● **ACTIVITY**: Your answer should be one number: the count of lines below that contain "subsubsection".

Data excerpts
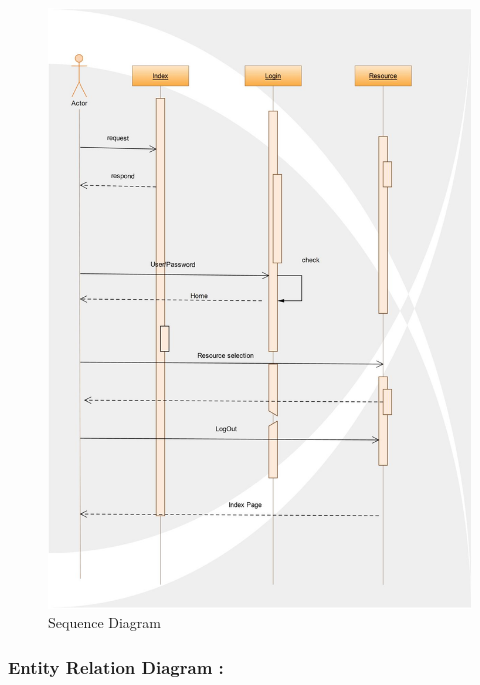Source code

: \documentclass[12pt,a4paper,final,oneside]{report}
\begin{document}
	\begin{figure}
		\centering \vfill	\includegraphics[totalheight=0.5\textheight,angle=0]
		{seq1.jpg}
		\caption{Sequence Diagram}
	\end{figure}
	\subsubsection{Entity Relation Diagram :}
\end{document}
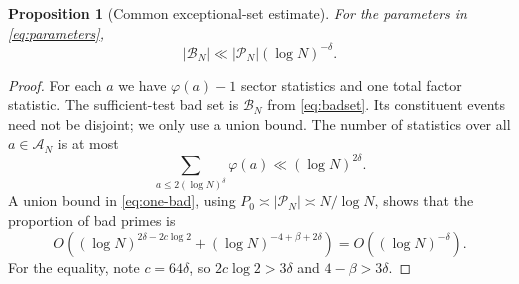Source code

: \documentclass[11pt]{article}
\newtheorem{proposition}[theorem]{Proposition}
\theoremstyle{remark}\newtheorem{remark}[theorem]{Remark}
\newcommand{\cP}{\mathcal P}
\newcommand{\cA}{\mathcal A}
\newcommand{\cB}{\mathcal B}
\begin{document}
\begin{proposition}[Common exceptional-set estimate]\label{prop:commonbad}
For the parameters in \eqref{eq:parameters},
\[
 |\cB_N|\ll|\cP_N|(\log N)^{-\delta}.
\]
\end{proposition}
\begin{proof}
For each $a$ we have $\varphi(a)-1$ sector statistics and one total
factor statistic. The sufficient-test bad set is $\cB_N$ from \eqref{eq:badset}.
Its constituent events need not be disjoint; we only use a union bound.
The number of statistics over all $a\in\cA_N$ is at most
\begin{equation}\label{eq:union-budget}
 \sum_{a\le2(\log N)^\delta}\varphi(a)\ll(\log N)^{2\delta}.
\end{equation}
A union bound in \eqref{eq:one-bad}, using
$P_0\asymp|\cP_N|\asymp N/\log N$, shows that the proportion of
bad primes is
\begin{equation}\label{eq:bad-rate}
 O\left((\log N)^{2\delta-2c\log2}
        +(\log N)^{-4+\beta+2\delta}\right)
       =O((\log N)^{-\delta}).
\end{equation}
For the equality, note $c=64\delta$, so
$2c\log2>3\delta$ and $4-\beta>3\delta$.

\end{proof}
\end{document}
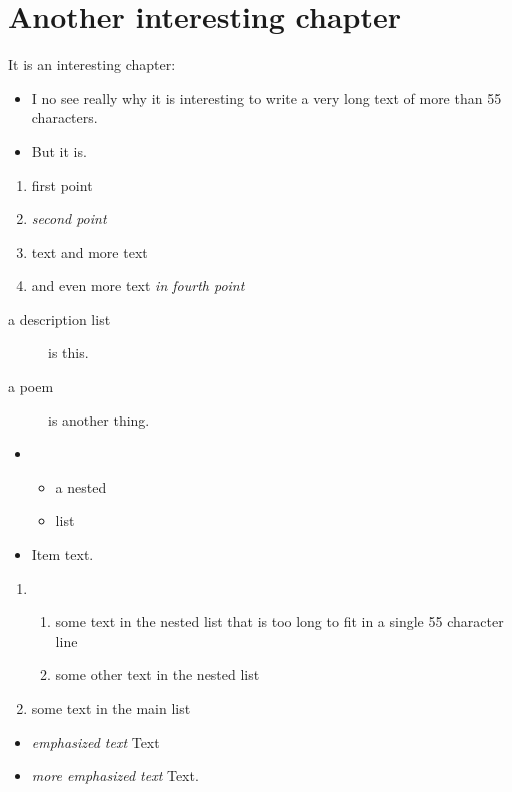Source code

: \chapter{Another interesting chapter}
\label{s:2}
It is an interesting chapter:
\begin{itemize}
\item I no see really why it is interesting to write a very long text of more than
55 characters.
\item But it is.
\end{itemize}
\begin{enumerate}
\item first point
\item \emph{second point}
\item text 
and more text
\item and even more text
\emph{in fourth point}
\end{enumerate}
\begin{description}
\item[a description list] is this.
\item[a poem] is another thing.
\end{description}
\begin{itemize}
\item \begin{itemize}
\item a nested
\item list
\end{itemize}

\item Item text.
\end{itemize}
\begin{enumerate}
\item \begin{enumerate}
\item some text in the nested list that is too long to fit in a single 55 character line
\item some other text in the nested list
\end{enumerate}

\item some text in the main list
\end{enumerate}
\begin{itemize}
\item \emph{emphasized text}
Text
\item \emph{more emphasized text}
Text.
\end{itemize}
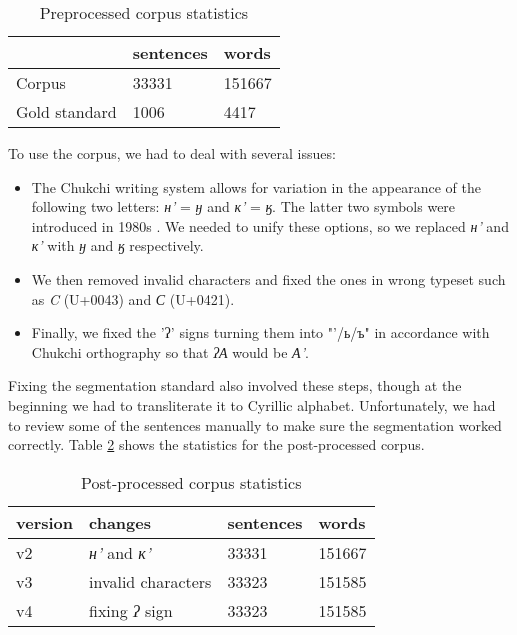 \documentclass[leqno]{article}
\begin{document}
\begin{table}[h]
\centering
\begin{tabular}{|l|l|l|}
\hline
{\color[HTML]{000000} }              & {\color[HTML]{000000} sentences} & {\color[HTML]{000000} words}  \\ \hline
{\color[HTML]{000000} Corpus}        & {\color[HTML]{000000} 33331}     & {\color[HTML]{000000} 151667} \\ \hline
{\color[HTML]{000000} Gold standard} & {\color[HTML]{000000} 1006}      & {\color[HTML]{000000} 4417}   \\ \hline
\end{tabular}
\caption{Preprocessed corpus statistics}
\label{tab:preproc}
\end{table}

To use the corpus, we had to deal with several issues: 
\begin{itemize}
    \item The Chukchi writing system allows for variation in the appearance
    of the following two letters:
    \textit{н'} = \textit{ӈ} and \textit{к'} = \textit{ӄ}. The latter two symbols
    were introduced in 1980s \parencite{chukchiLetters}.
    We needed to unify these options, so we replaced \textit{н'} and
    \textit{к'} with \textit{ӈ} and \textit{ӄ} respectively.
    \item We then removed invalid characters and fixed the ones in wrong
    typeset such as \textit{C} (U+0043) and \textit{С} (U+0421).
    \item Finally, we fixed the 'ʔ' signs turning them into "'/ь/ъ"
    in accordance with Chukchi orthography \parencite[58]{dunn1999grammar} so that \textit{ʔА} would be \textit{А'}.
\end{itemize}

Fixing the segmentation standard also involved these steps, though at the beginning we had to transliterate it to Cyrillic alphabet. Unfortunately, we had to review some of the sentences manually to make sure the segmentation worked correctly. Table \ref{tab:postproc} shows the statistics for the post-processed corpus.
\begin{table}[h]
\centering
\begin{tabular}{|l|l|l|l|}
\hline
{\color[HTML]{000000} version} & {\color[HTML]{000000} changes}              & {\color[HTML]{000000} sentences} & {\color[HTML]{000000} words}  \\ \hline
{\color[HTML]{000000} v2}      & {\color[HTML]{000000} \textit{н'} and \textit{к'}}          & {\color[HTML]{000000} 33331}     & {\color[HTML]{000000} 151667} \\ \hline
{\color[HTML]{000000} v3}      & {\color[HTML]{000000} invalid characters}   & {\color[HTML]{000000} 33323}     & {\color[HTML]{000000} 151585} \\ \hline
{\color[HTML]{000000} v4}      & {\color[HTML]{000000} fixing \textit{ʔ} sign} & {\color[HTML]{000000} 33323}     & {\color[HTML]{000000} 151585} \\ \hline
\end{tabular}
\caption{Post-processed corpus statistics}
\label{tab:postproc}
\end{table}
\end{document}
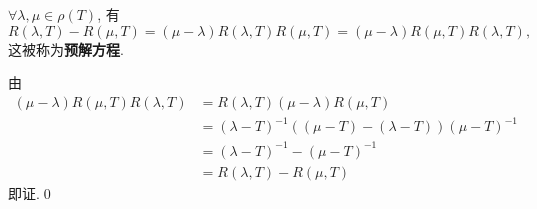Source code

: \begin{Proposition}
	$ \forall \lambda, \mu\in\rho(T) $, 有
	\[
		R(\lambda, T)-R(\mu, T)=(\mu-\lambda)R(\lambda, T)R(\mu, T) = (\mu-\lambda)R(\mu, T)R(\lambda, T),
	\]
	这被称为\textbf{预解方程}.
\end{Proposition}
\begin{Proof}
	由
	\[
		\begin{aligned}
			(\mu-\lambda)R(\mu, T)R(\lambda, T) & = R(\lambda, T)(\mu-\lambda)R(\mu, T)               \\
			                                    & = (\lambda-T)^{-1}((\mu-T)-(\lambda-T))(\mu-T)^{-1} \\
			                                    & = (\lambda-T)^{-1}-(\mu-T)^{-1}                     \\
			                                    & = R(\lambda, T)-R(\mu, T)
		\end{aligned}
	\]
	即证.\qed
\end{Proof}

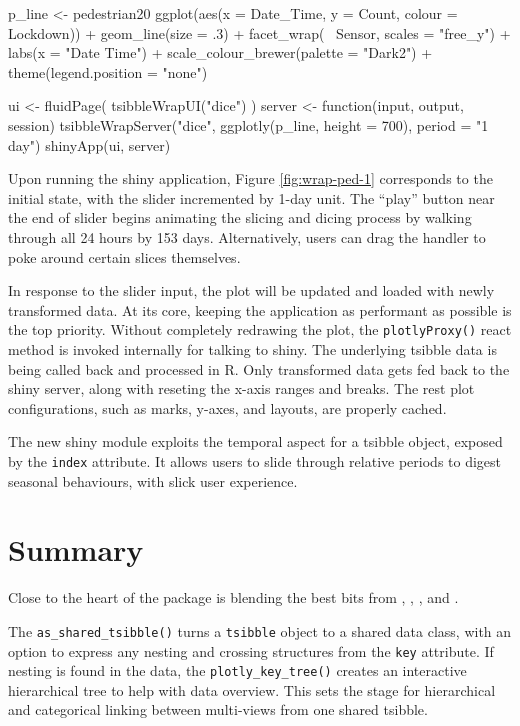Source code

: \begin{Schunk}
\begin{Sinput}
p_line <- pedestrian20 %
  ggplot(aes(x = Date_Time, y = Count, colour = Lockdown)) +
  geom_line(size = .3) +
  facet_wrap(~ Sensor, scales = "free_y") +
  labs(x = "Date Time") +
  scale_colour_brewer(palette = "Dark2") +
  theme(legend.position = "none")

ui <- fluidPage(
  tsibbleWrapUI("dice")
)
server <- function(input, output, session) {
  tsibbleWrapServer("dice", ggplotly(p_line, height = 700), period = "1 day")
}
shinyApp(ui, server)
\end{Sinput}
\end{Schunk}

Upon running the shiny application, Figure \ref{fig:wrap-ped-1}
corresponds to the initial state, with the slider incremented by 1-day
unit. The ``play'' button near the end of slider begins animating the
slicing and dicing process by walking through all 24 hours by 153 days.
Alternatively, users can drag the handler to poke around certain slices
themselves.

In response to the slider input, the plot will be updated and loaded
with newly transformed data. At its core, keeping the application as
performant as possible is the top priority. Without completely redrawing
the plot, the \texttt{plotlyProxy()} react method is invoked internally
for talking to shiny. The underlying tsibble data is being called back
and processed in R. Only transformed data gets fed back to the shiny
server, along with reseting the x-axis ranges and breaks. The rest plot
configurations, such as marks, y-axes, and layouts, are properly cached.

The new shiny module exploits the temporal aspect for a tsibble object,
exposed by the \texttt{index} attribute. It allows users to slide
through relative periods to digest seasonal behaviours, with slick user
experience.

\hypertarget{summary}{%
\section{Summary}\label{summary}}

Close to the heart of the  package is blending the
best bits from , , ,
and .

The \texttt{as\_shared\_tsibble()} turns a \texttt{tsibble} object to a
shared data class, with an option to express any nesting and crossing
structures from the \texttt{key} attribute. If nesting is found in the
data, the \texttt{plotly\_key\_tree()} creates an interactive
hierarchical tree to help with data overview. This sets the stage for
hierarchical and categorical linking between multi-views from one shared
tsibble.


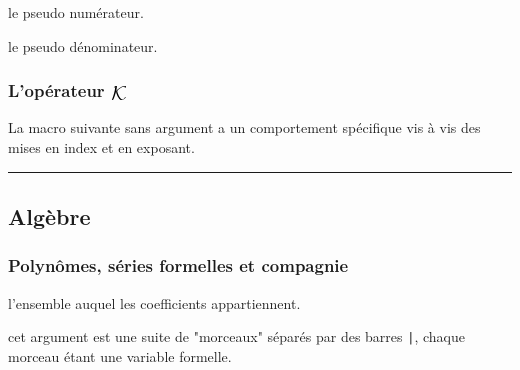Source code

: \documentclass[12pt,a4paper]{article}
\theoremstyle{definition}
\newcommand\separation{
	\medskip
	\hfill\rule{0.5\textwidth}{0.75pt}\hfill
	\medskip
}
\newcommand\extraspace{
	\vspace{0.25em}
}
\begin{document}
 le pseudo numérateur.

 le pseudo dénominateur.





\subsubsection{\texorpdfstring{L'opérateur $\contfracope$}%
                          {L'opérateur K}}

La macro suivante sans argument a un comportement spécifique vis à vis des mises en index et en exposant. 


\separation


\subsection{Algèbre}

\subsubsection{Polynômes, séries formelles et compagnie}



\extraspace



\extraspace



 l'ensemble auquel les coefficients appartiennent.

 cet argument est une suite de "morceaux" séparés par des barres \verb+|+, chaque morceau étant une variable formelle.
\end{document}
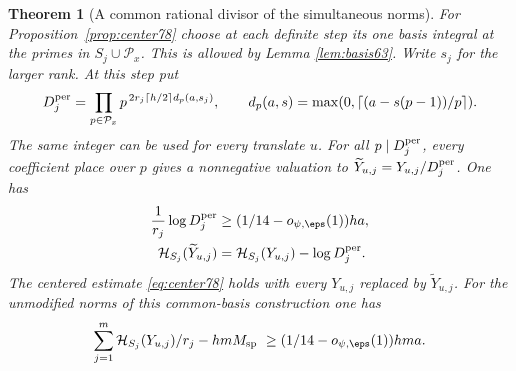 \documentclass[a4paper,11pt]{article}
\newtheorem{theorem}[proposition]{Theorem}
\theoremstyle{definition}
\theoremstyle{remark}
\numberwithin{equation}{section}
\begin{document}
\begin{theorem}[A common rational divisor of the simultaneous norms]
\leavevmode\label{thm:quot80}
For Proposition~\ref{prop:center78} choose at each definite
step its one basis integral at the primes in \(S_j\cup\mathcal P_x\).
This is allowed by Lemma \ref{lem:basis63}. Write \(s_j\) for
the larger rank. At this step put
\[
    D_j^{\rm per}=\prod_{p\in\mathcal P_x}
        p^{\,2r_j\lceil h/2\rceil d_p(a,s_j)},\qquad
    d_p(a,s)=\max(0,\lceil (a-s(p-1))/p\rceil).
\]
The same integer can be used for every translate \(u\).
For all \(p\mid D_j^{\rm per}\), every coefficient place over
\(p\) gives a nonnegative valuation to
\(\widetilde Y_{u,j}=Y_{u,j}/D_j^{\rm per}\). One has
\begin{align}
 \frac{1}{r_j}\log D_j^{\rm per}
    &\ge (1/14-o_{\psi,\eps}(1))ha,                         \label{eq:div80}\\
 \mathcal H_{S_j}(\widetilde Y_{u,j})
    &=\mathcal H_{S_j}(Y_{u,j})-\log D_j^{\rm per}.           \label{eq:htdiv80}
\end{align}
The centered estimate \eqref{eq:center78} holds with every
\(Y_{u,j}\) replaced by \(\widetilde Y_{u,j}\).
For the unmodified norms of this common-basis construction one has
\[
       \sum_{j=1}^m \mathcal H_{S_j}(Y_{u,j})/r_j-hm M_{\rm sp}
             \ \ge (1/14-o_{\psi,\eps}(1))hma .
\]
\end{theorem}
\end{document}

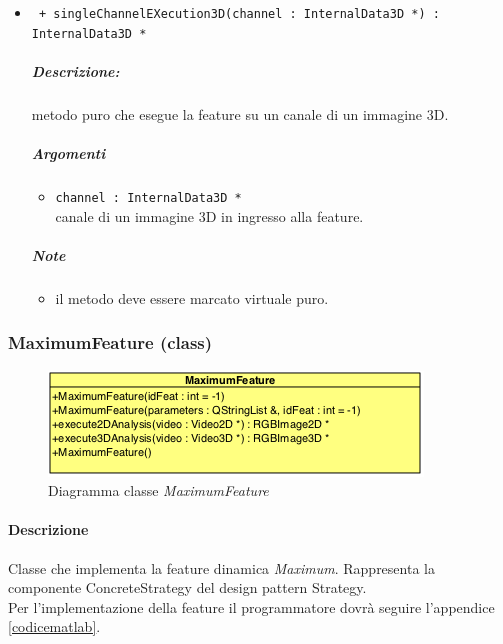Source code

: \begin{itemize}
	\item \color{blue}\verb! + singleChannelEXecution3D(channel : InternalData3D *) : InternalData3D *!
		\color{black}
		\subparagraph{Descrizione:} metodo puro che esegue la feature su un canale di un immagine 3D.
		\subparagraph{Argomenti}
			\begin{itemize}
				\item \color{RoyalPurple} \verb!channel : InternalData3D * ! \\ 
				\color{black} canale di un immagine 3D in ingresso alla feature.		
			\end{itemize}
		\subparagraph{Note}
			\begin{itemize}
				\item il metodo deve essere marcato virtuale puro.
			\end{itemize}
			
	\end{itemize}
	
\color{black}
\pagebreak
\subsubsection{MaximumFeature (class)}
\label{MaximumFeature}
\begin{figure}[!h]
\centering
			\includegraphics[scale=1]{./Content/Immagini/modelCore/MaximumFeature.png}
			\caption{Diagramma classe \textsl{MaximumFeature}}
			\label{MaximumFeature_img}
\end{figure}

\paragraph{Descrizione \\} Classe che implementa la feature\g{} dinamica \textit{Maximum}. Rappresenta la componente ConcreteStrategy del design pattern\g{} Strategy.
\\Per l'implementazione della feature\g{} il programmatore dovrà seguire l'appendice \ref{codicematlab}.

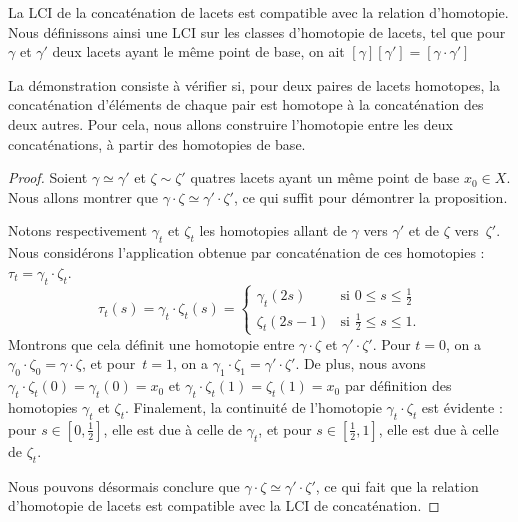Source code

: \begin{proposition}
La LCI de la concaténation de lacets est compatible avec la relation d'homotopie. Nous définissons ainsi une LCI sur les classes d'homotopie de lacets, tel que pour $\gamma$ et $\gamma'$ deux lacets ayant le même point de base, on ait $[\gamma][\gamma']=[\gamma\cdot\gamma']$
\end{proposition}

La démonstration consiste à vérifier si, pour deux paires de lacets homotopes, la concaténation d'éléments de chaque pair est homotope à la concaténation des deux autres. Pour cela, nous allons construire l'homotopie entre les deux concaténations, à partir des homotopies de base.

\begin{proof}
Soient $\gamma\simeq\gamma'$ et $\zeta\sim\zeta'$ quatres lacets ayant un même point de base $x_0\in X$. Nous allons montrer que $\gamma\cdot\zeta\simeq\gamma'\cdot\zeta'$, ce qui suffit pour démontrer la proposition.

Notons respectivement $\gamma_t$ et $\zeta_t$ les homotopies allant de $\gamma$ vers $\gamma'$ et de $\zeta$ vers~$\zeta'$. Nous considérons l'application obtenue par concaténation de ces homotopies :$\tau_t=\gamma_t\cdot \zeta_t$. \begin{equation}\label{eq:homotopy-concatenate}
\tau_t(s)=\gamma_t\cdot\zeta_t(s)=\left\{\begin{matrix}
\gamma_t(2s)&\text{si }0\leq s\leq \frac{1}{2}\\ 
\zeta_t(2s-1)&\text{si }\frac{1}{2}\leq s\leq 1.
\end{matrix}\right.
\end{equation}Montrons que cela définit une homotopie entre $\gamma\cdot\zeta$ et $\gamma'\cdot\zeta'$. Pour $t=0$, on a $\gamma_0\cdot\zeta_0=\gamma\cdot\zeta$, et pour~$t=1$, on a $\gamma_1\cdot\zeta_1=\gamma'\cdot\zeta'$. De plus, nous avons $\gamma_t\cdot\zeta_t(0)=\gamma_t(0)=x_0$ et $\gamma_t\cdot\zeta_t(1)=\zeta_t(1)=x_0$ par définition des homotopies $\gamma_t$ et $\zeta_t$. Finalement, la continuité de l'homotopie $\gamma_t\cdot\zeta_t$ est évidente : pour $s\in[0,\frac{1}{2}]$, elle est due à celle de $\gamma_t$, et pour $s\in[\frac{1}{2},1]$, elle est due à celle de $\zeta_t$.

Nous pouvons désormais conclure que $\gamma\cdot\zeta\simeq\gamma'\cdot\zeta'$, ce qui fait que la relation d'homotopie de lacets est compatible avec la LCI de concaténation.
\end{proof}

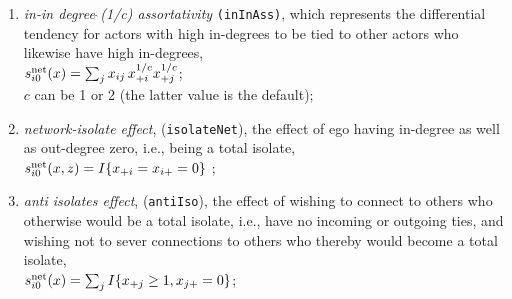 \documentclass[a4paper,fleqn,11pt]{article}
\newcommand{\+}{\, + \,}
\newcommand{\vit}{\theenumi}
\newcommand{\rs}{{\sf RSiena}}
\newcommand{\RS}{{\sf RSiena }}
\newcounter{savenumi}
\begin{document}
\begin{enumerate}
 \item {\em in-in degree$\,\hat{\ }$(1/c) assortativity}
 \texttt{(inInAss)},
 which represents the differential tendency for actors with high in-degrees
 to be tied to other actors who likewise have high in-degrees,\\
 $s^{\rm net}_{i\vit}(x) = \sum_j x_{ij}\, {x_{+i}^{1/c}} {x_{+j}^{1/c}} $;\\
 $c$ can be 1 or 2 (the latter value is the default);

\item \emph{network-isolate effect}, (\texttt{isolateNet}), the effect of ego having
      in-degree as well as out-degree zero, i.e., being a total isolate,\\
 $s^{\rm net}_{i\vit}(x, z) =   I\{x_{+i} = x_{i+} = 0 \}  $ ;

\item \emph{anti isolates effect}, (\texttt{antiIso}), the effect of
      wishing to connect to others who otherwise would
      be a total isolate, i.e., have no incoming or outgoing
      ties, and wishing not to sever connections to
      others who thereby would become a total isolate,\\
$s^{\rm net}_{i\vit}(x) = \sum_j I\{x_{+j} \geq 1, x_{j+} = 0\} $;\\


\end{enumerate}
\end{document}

● **OUTPUT OF THE TASK**: 4